Cet homme, qui sera identifié plus tard comme étant I F, donnait immédiatement des détails précis sur les personnes qui lui avait donné ces produits en Belgique. Il s’agissait d’un couple dénommé C et Q à Anvers. Il avait passé la nuit chez eux où ne se trouvait que Q en possession du téléphone portable de son mari C. Le matin, il avait pris un taxi jusque Bruxelles puis le train avec un billet remis par Q. Elle lui avait formellement recommandé de ne pas ouvrir les valises qu’il devait remettre à C qui avait pris un autre train et l’attendait devant la gare de Nîmes. Il indiquait en outre que deux autres valises pleines de drogue se trouvaient au domicile du couple belge et que C lui avait révélé que quelques semaines auparavant il avait dû abandonner dans un train 60 kilos d’héroïne.
Toutes ces précisions permettaient aux services des douanes de Montpellier d’interpeller le jour même à 16 heures C H qui demandait à téléphoner à sa femme.
Les policiers belges en revanche ne trouvaient ni Q D ni les valises suspectes au domicile où ils intervenaient dès le lendemain. Les voisins néanmoins l’avaient vue sortir avec des grosses valises noires.
Les deux hommes étaient remis aux services de DIPJ de Lille chargée de l’enquête.
Pendant l’enquête préliminaire, I F confirmait ses premières déclarations précisant que la marchandise transportée devait être remise à un certain AB et ajoutant alors qu’il était interrogé sur le rôle de chacun que 'Q savait tout. Elle en sait plus que C. Elle a initié C à ce genre de transport'.
C H soutenait avoir agi pour le compte d’Abderahim F.
Une information était ouverte à la JIRS de Lille et dans un premier temps F et H maintenaient leurs déclarations se dénonçant mutuellement comme commanditaire du transport. F précisait au sujet de Q 'd’après moi, c’est elle qui dirige tout ; H ne fait que lui obéir'.
Des investigations étaient menées en France et en Belgique et permettaient un rapprochement avec une autre procédure : ainsi le 18 octobre 2006, les services de douanes lillois avaient interpellé dans le train Bruxelles Perpignan un individu en possession de 15 kilos de produit de coupe. Quelques heures plus tard, avisés par leurs collègues, les douaniers de Narbonne étaient montés dans ce même train à Montpellier, le train s’était ensuite arrêté une fois à Agde puis au terminus à Perpignan où étaient découverts 56 kilos d’héroïne dans une valise abandonnée par son propriétaire.

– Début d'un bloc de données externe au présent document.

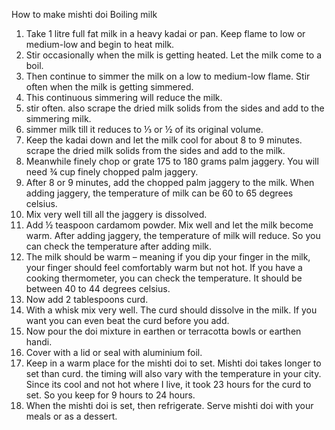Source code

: How to make mishti doi
Boiling milk

1. Take 1 litre full fat milk in a heavy kadai or pan. Keep flame to low or medium-low and begin to heat milk.
2. Stir occasionally when the milk is getting heated. Let the milk come to a boil.
3. Then continue to simmer the milk on a low to medium-low flame. Stir often when the milk is getting simmered.
4. This continuous simmering will reduce the milk.
5. stir often. also scrape the dried milk solids from the sides and add to the simmering milk.
6. simmer milk till it reduces to ⅓ or ½ of its original volume.
7. Keep the kadai down and let the milk cool for about 8 to 9 minutes. scrape the dried milk solids from the sides and add to the milk.
8. Meanwhile finely chop or grate 175 to 180 grams palm jaggery. You will need ¾ cup finely chopped palm jaggery.
9. After 8 or 9 minutes, add the chopped palm jaggery to the milk. When adding jaggery, the temperature of milk can be 60 to 65 degrees celsius.
10. Mix very well till all the jaggery is dissolved.
11. Add ½ teaspoon cardamom powder. Mix well and let the milk become warm. After adding jaggery, the temperature of milk will reduce. So you can check the temperature after adding milk.
12. The milk should be warm – meaning if you dip your finger in the milk, your finger should feel comfortably warm but not hot. If you have a cooking thermometer, you can check the temperature. It should be between 40 to 44 degrees celsius.
13. Now add 2 tablespoons curd.
14. With a whisk mix very well. The curd should dissolve in the milk. If you want you can even beat the curd before you add.
15. Now pour the doi mixture in earthen or terracotta bowls or earthen handi.
16. Cover with a lid or seal with aluminium foil.
17. Keep in a warm place for the mishti doi to set. Mishti doi takes longer to set than curd. the timing will also vary with the temperature in your city. Since its cool and not hot where I live, it took 23 hours for the curd to set. So you keep for 9 hours to 24 hours.
18. When the mishti doi is set, then refrigerate. Serve mishti doi with your meals or as a dessert.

L’exploitation du téléphone de C H révélait que celui avait activé le 18 octobre 2007 à plusieurs reprises et tout au long du trajet jusque Agde les relais téléphoniques jouxtant la ligne de chemin de fer du Bruxelles- Perpignan à l’heure du passage du train puis avait appelé deux fois à proximité du relais de Agde à des heures qui laissaient supposer que l’utilisateur du téléphone était descendu du train à Agde. Le premier n° de téléphone contacté à Agde était celui de Q D.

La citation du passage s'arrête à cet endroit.